**What needs to be done:** Below are the records; retype them exactly and omit each picture.

Records to process below:

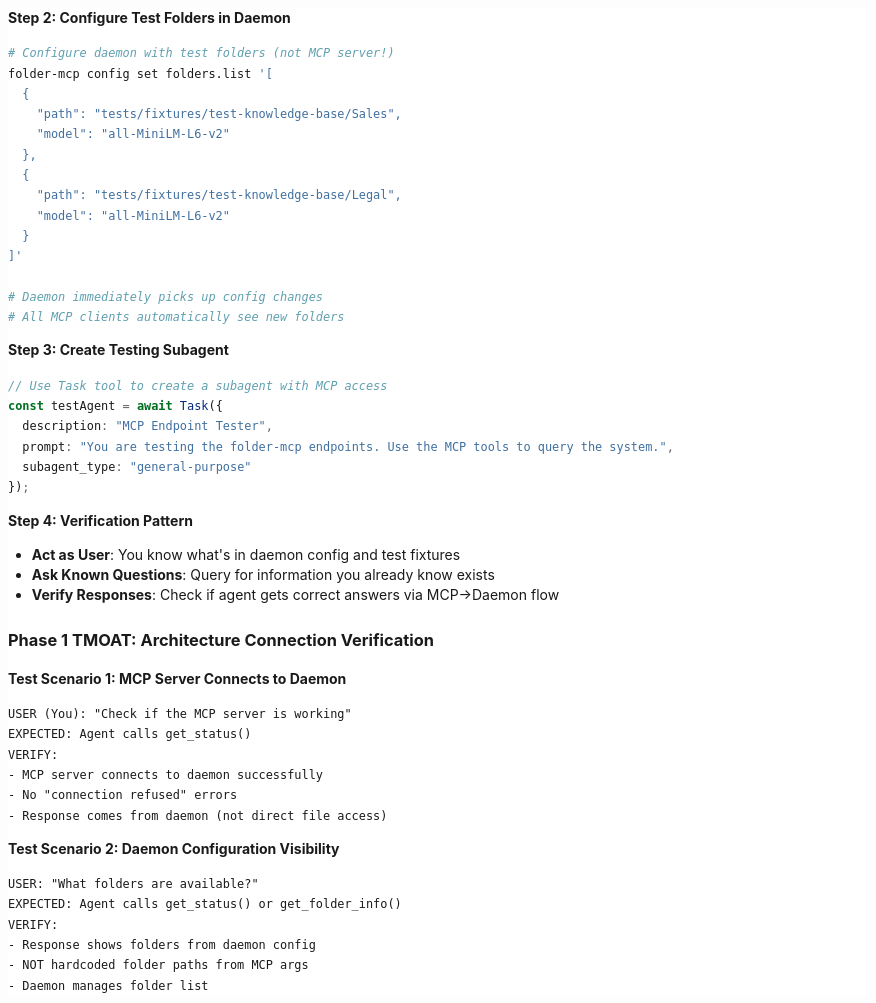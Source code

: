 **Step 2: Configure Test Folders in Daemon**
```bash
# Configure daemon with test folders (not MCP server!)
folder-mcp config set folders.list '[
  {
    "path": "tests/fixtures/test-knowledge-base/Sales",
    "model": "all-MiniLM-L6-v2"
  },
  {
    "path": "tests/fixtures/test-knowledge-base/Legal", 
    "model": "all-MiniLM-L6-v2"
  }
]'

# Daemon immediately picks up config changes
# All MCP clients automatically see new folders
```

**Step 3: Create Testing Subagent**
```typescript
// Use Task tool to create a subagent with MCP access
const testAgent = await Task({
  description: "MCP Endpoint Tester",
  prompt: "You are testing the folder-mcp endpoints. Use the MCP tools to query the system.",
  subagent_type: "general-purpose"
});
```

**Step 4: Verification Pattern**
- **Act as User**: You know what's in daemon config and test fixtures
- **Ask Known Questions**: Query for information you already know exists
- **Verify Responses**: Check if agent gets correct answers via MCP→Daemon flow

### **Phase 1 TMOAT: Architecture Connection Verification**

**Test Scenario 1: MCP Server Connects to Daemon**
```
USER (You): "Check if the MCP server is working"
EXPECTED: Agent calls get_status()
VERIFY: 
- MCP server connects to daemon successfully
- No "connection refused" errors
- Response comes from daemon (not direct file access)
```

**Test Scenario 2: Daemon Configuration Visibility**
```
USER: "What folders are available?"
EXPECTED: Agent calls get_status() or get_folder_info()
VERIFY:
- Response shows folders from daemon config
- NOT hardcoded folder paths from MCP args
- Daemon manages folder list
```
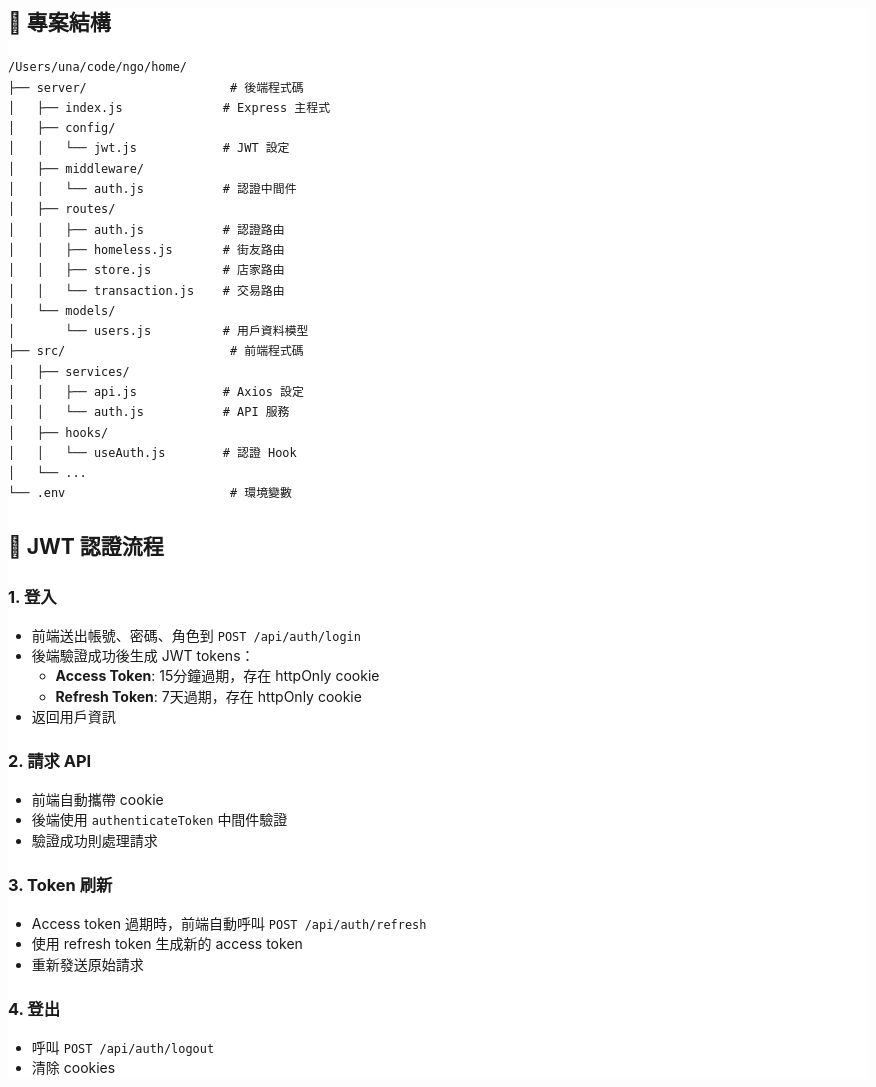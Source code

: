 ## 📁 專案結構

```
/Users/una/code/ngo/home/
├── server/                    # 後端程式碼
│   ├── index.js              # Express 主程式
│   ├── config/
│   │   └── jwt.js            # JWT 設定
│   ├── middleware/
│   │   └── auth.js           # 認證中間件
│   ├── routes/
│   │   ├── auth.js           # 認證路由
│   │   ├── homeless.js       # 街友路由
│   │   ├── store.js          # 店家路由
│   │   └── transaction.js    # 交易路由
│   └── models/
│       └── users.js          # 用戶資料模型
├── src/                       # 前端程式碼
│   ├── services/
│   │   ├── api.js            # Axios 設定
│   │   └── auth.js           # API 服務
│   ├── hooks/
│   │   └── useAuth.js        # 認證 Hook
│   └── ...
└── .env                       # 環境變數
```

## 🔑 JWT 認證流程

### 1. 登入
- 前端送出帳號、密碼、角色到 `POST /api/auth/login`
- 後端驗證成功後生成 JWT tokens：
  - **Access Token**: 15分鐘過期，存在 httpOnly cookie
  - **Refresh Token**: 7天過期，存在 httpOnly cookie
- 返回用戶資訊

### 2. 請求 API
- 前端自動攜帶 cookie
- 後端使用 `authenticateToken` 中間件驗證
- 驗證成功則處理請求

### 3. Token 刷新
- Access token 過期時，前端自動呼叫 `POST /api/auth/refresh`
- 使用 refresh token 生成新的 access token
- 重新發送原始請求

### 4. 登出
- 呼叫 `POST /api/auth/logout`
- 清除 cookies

End of Records to process.

**Solution for this task:**
Source code

: **Step 2: Configure Test Folders in Daemon**
```bash
# Configure daemon with test folders (not MCP server!)
folder-mcp config set folders.list '[
  {
    "path": "tests/fixtures/test-knowledge-base/Sales",
    "model": "all-MiniLM-L6-v2"
  },
  {
    "path": "tests/fixtures/test-knowledge-base/Legal", 
    "model": "all-MiniLM-L6-v2"
  }
]'

# Daemon immediately picks up config changes
# All MCP clients automatically see new folders
```

**Step 3: Create Testing Subagent**
```typescript
// Use Task tool to create a subagent with MCP access
const testAgent = await Task({
  description: "MCP Endpoint Tester",
  prompt: "You are testing the folder-mcp endpoints. Use the MCP tools to query the system.",
  subagent_type: "general-purpose"
});
```

**Step 4: Verification Pattern**
- **Act as User**: You know what's in daemon config and test fixtures
- **Ask Known Questions**: Query for information you already know exists
- **Verify Responses**: Check if agent gets correct answers via MCP→Daemon flow

### **Phase 1 TMOAT: Architecture Connection Verification**

**Test Scenario 1: MCP Server Connects to Daemon**
```
USER (You): "Check if the MCP server is working"
EXPECTED: Agent calls get_status()
VERIFY: 
- MCP server connects to daemon successfully
- No "connection refused" errors
- Response comes from daemon (not direct file access)
```

**Test Scenario 2: Daemon Configuration Visibility**
```
USER: "What folders are available?"
EXPECTED: Agent calls get_status() or get_folder_info()
VERIFY:
- Response shows folders from daemon config
- NOT hardcoded folder paths from MCP args
- Daemon manages folder list
```
Source code

: ## 📁 專案結構

```
/Users/una/code/ngo/home/
├── server/                    # 後端程式碼
│   ├── index.js              # Express 主程式
│   ├── config/
│   │   └── jwt.js            # JWT 設定
│   ├── middleware/
│   │   └── auth.js           # 認證中間件
│   ├── routes/
│   │   ├── auth.js           # 認證路由
│   │   ├── homeless.js       # 街友路由
│   │   ├── store.js          # 店家路由
│   │   └── transaction.js    # 交易路由
│   └── models/
│       └── users.js          # 用戶資料模型
├── src/                       # 前端程式碼
│   ├── services/
│   │   ├── api.js            # Axios 設定
│   │   └── auth.js           # API 服務
│   ├── hooks/
│   │   └── useAuth.js        # 認證 Hook
│   └── ...
└── .env                       # 環境變數
```

## 🔑 JWT 認證流程

### 1. 登入
- 前端送出帳號、密碼、角色到 `POST /api/auth/login`
- 後端驗證成功後生成 JWT tokens：
  - **Access Token**: 15分鐘過期，存在 httpOnly cookie
  - **Refresh Token**: 7天過期，存在 httpOnly cookie
- 返回用戶資訊

### 2. 請求 API
- 前端自動攜帶 cookie
- 後端使用 `authenticateToken` 中間件驗證
- 驗證成功則處理請求

### 3. Token 刷新
- Access token 過期時，前端自動呼叫 `POST /api/auth/refresh`
- 使用 refresh token 生成新的 access token
- 重新發送原始請求

### 4. 登出
- 呼叫 `POST /api/auth/logout`
- 清除 cookies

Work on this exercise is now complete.